Hemp’s transformation has been profound: From disinterested bystander he quickly has become a tireless evangelist.
“When I was a sentry dog handler we were known for our impatient, independent attitude. [Dog handlers] don’t have a commander, really. It’s just you and your pooch: One dog, one handler, forty acres,” says Hemp. “This project is really just the same thing.
“I walked three dogs on three continents during my time in the military: stateside, Libya, and Vietnam. I’m pretty certain that’s unusual.” What’s not unusual is Jon Hemp’s motivation for doing all this: “I just want to make sure these kids never have to come home the way Vietnam veterans did,” he says. It’s that universal theme among Vietnam veterans: I’m not going to let happen to them what happened to me.
“I was a sentry dog handler throughout my time in the military. Now there is no such thing,” he remarks. “We were essentially the night vision back then.” Now, with the advances in night vision technology, the mission of military K9s has evolved into many different specialties. Ironically, even with talk of new technologies that could perform some of the same functions, the role of military dogs has done nothing but grow.
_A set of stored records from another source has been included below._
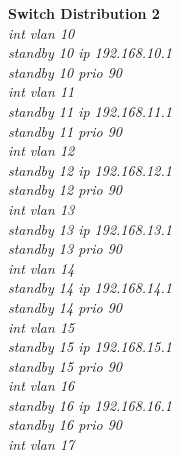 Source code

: \documentclass[a4paper, 12pt]{article}
\begin{document}
\hspace*{2cm}\textbf{Switch Distribution 2}\\
\hspace*{2cm}\textit{int vlan 10\\
\hspace*{2cm}standby 10 ip 192.168.10.1\\
\hspace*{2cm}standby 10 prio 90\\
\hspace*{2cm}int vlan 11\\
\hspace*{2cm}standby 11 ip 192.168.11.1\\
\hspace*{2cm}standby 11 prio 90\\
\hspace*{2cm}int vlan 12\\
\hspace*{2cm}standby 12 ip 192.168.12.1\\
\hspace*{2cm}standby 12 prio 90\\
\hspace*{2cm}int vlan 13\\
\hspace*{2cm}standby 13 ip 192.168.13.1\\
\hspace*{2cm}standby 13 prio 90\\
\hspace*{2cm}int vlan 14\\
\hspace*{2cm}standby 14 ip 192.168.14.1\\
\hspace*{2cm}standby 14 prio 90\\
\hspace*{2cm}int vlan 15\\
\hspace*{2cm}standby 15 ip 192.168.15.1\\
\hspace*{2cm}standby 15 prio 90\\
\hspace*{2cm}int vlan 16\\
\hspace*{2cm}standby 16 ip 192.168.16.1\\
\hspace*{2cm}standby 16 prio 90\\
\hspace*{2cm}int vlan 17\\
}
\end{document}
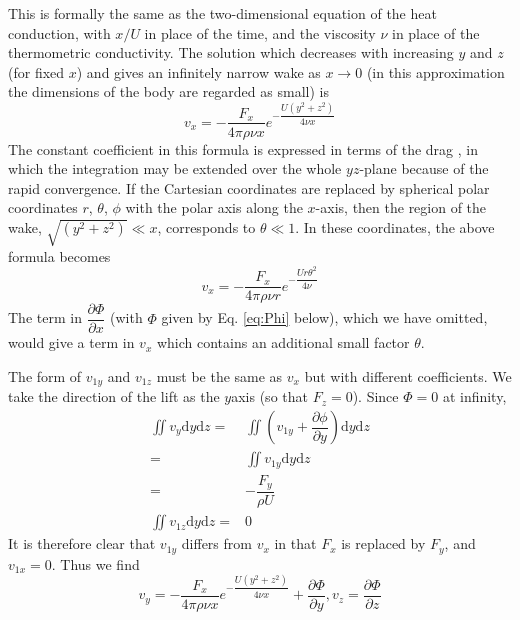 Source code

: \documentclass[conference]{IEEEtran}
\theoremstyle{definition}
\theoremstyle{remark}
\begin{document}
    This is formally the same as the two-dimensional equation of the heat conduction, with $x / U$ in place of the time, and the viscosity $\nu$ in place of the thermometric conductivity. The solution which decreases with increasing $y$ and $z$ (for fixed $x$) and gives an infinitely narrow wake as $x \to 0$ (in this approximation the dimensions of the body are regarded as small) is
    \begin{equation}
        v_x = -\dfrac{F_x}{4 \pi \rho \nu x} e^{-\dfrac{U(y^2+z^2)}{4\nu x}}
    \end{equation}
    The constant coefficient in this formula is expressed in terms of the drag , in which the integration may be extended over the whole $yz$-plane because of the rapid convergence. If the Cartesian coordinates are replaced by spherical polar coordinates $r$, $\theta$, $\phi$ with the polar axis along the $x$-axis, then the region of the wake, $\sqrt{(y^2 + z^2)} \ll x$, corresponds to $\theta \ll 1$. In these coordinates, the above formula becomes
    \begin{equation}
        v_x = -\dfrac{F_x}{4 \pi \rho \nu r} e^{- \dfrac{Ur\theta^2}{4\nu}}
    \end{equation}
    The term in $\dfrac{\partial \Phi}{\partial x}$ (with $\Phi$ given by Eq. \ref{eq:Phi} below), which we have omitted, would give a term in $v_x$ which contains an additional small factor $\theta$.

    The form of $v_{1y}$ and $v_{1z}$ must be the same as $v_x$ but with different coefficients. We take the direction of the lift as the $y$axis (so that $F_z = 0$). Since $\Phi = 0$ at infinity,
    \begin{align*}
        \iint v_y \mathrm{d} y \mathrm{d} z =& \iint (v_{1y} + \dfrac{\partial \phi}{\partial y}) \mathrm{d} y \mathrm{d} z \\
        =& \iint v_{1y} \mathrm{d} y \mathrm{d} z \\
        =& - \dfrac{F_y}{\rho U} \\
        \iint v_{1z} \mathrm{d} y \mathrm{d} z =& 0
    \end{align*}
    It is therefore clear that $v_{1y}$ differs from $v_{x}$ in that $F_x$ is replaced by $F_y$, and $v_{1x} = 0$. Thus we find
    \begin{equation}
        v_y = -\dfrac{F_x}{4 \pi \rho \nu x} e^{-\dfrac{U(y^2 + z^2)}{4 \nu x}} + \dfrac{\partial \Phi}{\partial y}, v_z = \dfrac{\partial \Phi}{\partial z}
    \end{equation}
\end{document}
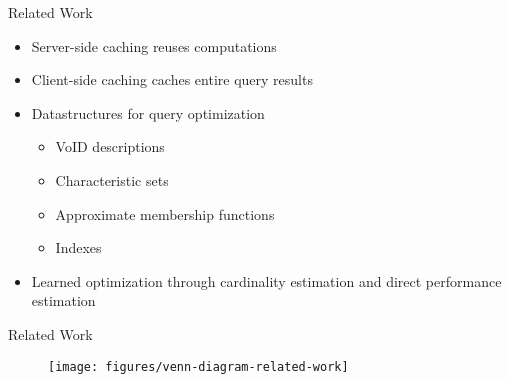 \begin{frame}{Related Work}
    \begin{overlayarea}{\textwidth}{.8\textheight}
        \begin{itemize}
            \setlength\itemsep{1em}
            \item Server-side caching reuses computations \cite{papailiou2015graph, madkour2018worq}
            \item Client-side caching caches entire query results \cite{zhang2018learning}
            \item Datastructures for query optimization
            \begin{itemize}
                \item VoID descriptions \cite{alexander2011describing}
                \item Characteristic sets \cite{neumann2011characteristic}
                \item Approximate membership functions \cite{aebeloe2019decentralized, aebeloe2022lothbrok}
                \item Indexes
            \end{itemize}
            \item Learned optimization through cardinality estimation \cite{schwabe2023cardinality} and direct performance estimation \cite{marcus2018deep}
        \end{itemize}
    \end{overlayarea}
\end{frame}


\begin{frame}{Related Work}
    \begin{figure}
        \centering
        \texttt{[image: figures/venn-diagram-related-work]}
    \end{figure}
\end{frame}

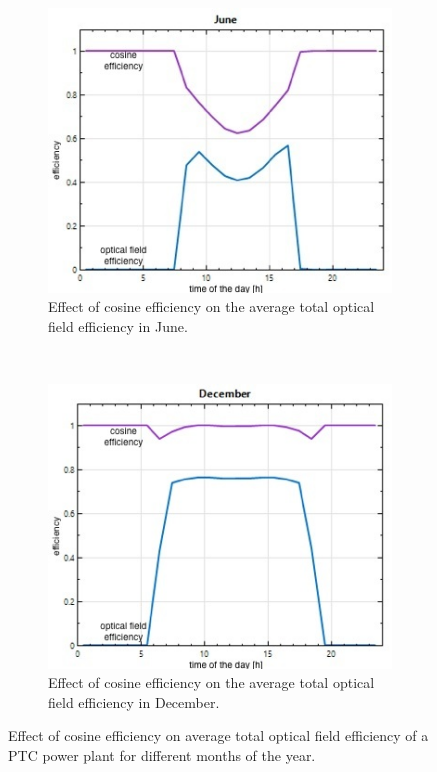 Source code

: \begin{figure}[!htbp]
        \centering                
        \begin{subfigure}[b]{0.5\textwidth}
                \centering
                \includegraphics[width=1\textwidth]{FIG/PTC_field_eff_winter}
                \caption{Effect of cosine efficiency on the average total optical field efficiency in June.}\label{PTC_field_eff_winter}
        \end{subfigure}%
        ~
        \begin{subfigure}[b]{0.5\textwidth}
                \centering
                \includegraphics[width=1\textwidth]{FIG/PTC_field_eff_summer}
                \caption{Effect of cosine efficiency on the average total optical field efficiency in December.}\label{PTC_field_eff_summer}
        \end{subfigure}
        \caption[Effect of cosine efficiency on average total optical field efficiency of a PTC power plant for different months of the year.]{Effect of cosine efficiency on average total optical field efficiency of a PTC power plant for different months of the year.}\label{PTC_field_eff}
\end{figure}
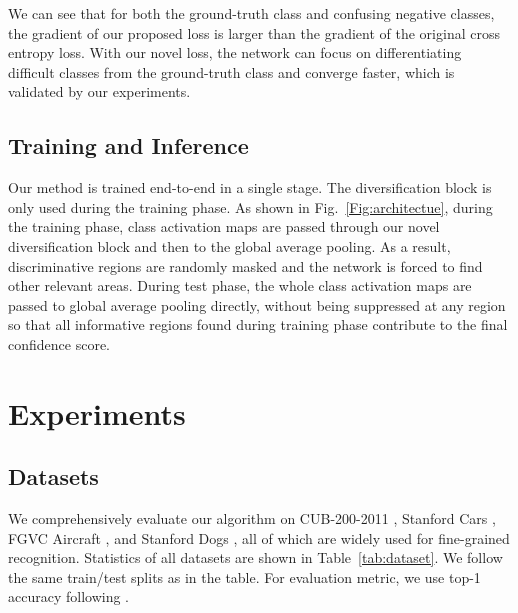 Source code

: \documentclass[letterpaper]{article} \usepackage{aaai20}  \usepackage{times}  \usepackage{helvet} \usepackage{courier}  \usepackage[hyphens]{url}  \usepackage{graphicx} \usepackage{multirow}
\begin{document}
We can see that for both the ground-truth class and confusing negative classes, the gradient of our proposed loss is larger than the gradient of the original cross entropy loss. With our novel loss, the network can focus on differentiating difficult classes from the ground-truth class and converge faster, which is validated by our experiments.



\subsection{Training and Inference}
Our method is trained end-to-end in a single stage. The diversification block is only used during the training phase. As shown in Fig.~\ref{Fig:architectue}, during the training phase, class activation maps are passed through our novel diversification block and then to the global average pooling. As a result, discriminative regions are randomly masked and the network is forced to find other relevant areas. During test phase, the whole class activation maps are passed to global average pooling directly, without being suppressed at any region so that all informative regions found during training phase contribute to the final confidence score.

\section{Experiments}
\subsection{Datasets}
We comprehensively evaluate our algorithm on CUB-200-2011 \cite{dataset_cub}, Stanford Cars \cite{dataset_cars}, FGVC Aircraft \cite{dataset_aircraft}, and Stanford Dogs \cite{dataset_dogs}, all of which are widely used for fine-grained recognition. Statistics of all datasets are shown in Table~\ref{tab:dataset}. We follow the same train/test splits as in the table. For evaluation metric, we use top-1 accuracy following \cite{mamc_2018,pc_2018,max_entropy}.
\end{document}
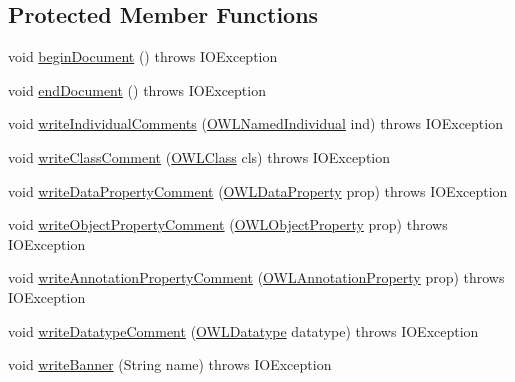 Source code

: \subsection*{Protected Member Functions}
\begin{DoxyCompactItemize}
\item 
void \hyperlink{classorg_1_1coode_1_1owlapi_1_1rdf_1_1rdfxml_1_1_r_d_f_x_m_l_renderer_ac0f7bc1efbd4e2892edf7f8a6f6a6640}{begin\-Document} ()  throws I\-O\-Exception 
\item 
void \hyperlink{classorg_1_1coode_1_1owlapi_1_1rdf_1_1rdfxml_1_1_r_d_f_x_m_l_renderer_a7fbc5dfaec0af3bc50f2054cf20be204}{end\-Document} ()  throws I\-O\-Exception 
\item 
void \hyperlink{classorg_1_1coode_1_1owlapi_1_1rdf_1_1rdfxml_1_1_r_d_f_x_m_l_renderer_ad26ae6604d12834f9e129d05fda2bc7a}{write\-Individual\-Comments} (\hyperlink{interfaceorg_1_1semanticweb_1_1owlapi_1_1model_1_1_o_w_l_named_individual}{O\-W\-L\-Named\-Individual} ind)  throws I\-O\-Exception 
\item 
void \hyperlink{classorg_1_1coode_1_1owlapi_1_1rdf_1_1rdfxml_1_1_r_d_f_x_m_l_renderer_a8bdfd5df64b024380f209551c6f42ac8}{write\-Class\-Comment} (\hyperlink{interfaceorg_1_1semanticweb_1_1owlapi_1_1model_1_1_o_w_l_class}{O\-W\-L\-Class} cls)  throws I\-O\-Exception 
\item 
void \hyperlink{classorg_1_1coode_1_1owlapi_1_1rdf_1_1rdfxml_1_1_r_d_f_x_m_l_renderer_a3fae8b7b7f02a96588af50b2bcbf93ad}{write\-Data\-Property\-Comment} (\hyperlink{interfaceorg_1_1semanticweb_1_1owlapi_1_1model_1_1_o_w_l_data_property}{O\-W\-L\-Data\-Property} prop)  throws I\-O\-Exception 
\item 
void \hyperlink{classorg_1_1coode_1_1owlapi_1_1rdf_1_1rdfxml_1_1_r_d_f_x_m_l_renderer_ac965f7b41ec4e69036b142889e4a10a1}{write\-Object\-Property\-Comment} (\hyperlink{interfaceorg_1_1semanticweb_1_1owlapi_1_1model_1_1_o_w_l_object_property}{O\-W\-L\-Object\-Property} prop)  throws I\-O\-Exception 
\item 
void \hyperlink{classorg_1_1coode_1_1owlapi_1_1rdf_1_1rdfxml_1_1_r_d_f_x_m_l_renderer_a1d2eaf4e2a8d79b6562d18708a639f4c}{write\-Annotation\-Property\-Comment} (\hyperlink{interfaceorg_1_1semanticweb_1_1owlapi_1_1model_1_1_o_w_l_annotation_property}{O\-W\-L\-Annotation\-Property} prop)  throws I\-O\-Exception 
\item 
void \hyperlink{classorg_1_1coode_1_1owlapi_1_1rdf_1_1rdfxml_1_1_r_d_f_x_m_l_renderer_aeb63fc9bcc0882fd682aa6bf2d7bb858}{write\-Datatype\-Comment} (\hyperlink{interfaceorg_1_1semanticweb_1_1owlapi_1_1model_1_1_o_w_l_datatype}{O\-W\-L\-Datatype} datatype)  throws I\-O\-Exception 
\item 
void \hyperlink{classorg_1_1coode_1_1owlapi_1_1rdf_1_1rdfxml_1_1_r_d_f_x_m_l_renderer_a8dd4da02a55c494c53945c9b0388ba41}{write\-Banner} (String name)  throws I\-O\-Exception 
\end{DoxyCompactItemize}
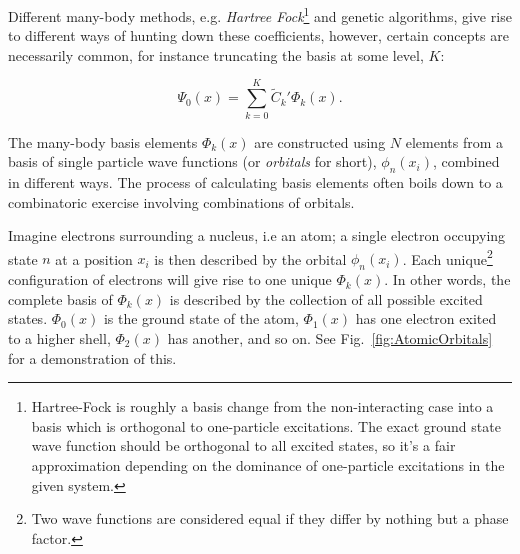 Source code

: Different many-body methods, e.g. \textit{Hartree Fock}\footnote{Hartree-Fock is roughly a basis change from the non-interacting case into a basis which is orthogonal to one-particle excitations. The exact ground state wave function should be orthogonal to all excited states, so it's a fair approximation depending on the dominance of one-particle excitations in the given system.} and genetic algorithms, give rise to different ways of hunting down these coefficients, however, certain concepts are necessarily common, for instance truncating the basis at some level, $K$:

\begin{equation}
\label{eq:manyBodyExpTrunc}
 \Psi_0(x) = \sum_{k=0}^K \tilde{C}_k'\Phi_k(x).
\end{equation}

The many-body basis elements $\Phi_k(x)$ are constructed using $N$ elements from a basis of single particle wave functions (or \textit{orbitals} for short), $\phi_n(x_i)$, combined in different ways. The process of calculating basis elements often boils down to a combinatoric exercise involving combinations of orbitals.

Imagine electrons surrounding a nucleus, i.e an atom; a single electron occupying state $n$ at a position $x_i$ is then described by the orbital $\phi_n(x_i)$. Each unique\footnote{Two wave functions are considered equal if they differ by nothing but a phase factor.} configuration of electrons will give rise to one unique $\Phi_k(x)$. In other words, the complete basis of $\Phi_k(x)$ is described by the collection of all possible excited states. $\Phi_0(x)$ is the ground state of the atom, $\Phi_1(x)$ has one electron exited to a higher shell, $\Phi_2(x)$ has another, and so on. See Fig.~\ref{fig:AtomicOrbitals} for a demonstration of this.

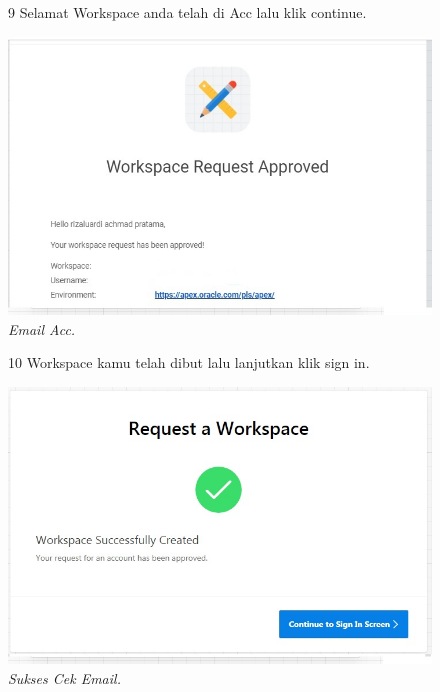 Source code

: \begin{enumerate}
\begin{figure}
\item[9] Selamat Workspace anda telah di Acc lalu klik continue.

    \begin{center}
\includegraphics[scale=0.5]{figures/req7.jpg}
    \caption{\textit{Email Acc.}}
        \end{center}
\label{gambar}
\end{figure}

\begin{figure}
\item[10] Workspace kamu telah dibut lalu lanjutkan klik sign in.

    \begin{center}
\includegraphics[scale=0.5]{figures/req8.jpg}
    \caption{\textit{Sukses Cek Email.}}
        \end{center}
\label{gambar}
\end{figure}


\end{enumerate}
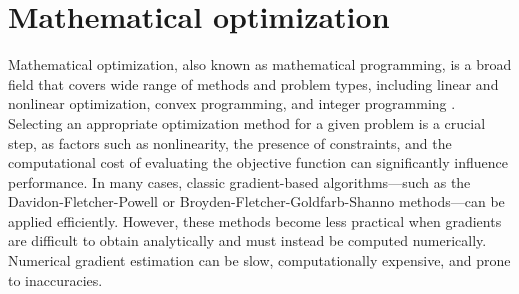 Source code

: \chapter{Mathematical optimization}\label{optimization}

%
%

%
%
%

Mathematical optimization, also known as mathematical programming,  is a broad field that covers wide range of methods and problem types, including linear and nonlinear optimization, convex programming, and integer programming \cite{Kochenderfer2019}. Selecting an appropriate optimization method for a given problem is a crucial step, as factors such as nonlinearity, the presence of constraints, and the computational cost of evaluating the objective function can significantly influence performance. In many cases, classic gradient-based algorithms—such as the Davidon-Fletcher-Powell \cite{Fletcher1963} or Broyden-Fletcher-Goldfarb-Shanno \cite{broyden1970} methods—can be applied efficiently. However, these methods become less practical when gradients are difficult to obtain analytically and must instead be computed numerically. Numerical gradient estimation can be slow, computationally expensive, and prone to inaccuracies.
But for the current crop of military dog handlers gathering to share a meal with some old dawgs, it’s brotherhood all the same. And so is their often under-appreciated job: protecting the lives of American servicemen and women.
“Because of what they do, it’s not unusual for these guys to have four or five trips downrange,” says Hemp. “We just want these guys to come home to someone who appreciates the work they are doing. They are America’s front-line defenders.”
Maybe Jon Hemp is a joiner after all.